* **TASK BRIEF**: Every line below that includes "displaystyle" counts toward the total. Report that total alone.

* **EXCERPTED RECORDS**:

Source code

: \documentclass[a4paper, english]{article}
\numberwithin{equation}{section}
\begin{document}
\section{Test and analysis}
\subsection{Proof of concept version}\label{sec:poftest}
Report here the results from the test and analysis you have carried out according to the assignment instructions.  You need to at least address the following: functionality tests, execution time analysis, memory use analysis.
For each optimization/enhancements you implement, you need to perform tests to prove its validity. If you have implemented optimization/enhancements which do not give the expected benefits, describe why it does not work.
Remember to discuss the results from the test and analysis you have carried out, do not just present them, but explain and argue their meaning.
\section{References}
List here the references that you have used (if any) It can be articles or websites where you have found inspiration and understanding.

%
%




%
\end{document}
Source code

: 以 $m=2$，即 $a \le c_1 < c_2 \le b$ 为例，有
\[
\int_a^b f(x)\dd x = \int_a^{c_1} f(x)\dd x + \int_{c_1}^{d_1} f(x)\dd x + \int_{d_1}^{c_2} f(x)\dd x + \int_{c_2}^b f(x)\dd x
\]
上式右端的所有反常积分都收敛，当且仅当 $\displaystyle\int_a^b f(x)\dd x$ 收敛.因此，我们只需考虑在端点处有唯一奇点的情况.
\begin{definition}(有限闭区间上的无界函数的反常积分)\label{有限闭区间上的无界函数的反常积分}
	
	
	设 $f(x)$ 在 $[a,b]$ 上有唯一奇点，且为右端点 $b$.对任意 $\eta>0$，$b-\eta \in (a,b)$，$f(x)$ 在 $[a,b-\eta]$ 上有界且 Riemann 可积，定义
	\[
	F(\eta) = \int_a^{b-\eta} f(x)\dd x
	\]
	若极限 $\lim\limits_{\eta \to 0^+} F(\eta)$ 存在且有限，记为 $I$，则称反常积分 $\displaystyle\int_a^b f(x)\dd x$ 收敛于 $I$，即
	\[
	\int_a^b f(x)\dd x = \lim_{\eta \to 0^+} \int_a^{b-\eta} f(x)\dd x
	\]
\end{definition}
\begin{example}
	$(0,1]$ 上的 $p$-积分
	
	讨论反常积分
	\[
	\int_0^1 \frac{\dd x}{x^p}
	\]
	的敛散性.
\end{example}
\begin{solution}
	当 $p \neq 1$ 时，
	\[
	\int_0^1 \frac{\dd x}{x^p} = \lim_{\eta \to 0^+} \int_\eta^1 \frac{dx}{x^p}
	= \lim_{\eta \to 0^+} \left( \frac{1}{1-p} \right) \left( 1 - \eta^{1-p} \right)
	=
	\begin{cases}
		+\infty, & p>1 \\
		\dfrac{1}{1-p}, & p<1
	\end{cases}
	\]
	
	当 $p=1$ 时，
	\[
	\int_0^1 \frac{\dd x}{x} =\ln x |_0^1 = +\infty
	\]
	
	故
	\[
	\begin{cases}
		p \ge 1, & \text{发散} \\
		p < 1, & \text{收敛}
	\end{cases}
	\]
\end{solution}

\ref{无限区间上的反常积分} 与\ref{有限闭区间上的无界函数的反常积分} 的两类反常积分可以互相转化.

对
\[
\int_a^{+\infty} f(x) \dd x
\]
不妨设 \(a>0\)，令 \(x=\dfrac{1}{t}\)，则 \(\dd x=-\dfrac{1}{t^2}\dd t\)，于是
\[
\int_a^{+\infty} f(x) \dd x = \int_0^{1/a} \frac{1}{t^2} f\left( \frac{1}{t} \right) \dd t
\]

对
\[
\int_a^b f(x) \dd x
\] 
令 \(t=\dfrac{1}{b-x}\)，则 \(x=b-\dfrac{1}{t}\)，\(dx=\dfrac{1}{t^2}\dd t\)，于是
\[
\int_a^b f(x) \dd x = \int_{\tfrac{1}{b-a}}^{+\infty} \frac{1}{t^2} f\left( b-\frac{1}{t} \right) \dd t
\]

* **RESPONSE AREA**: 2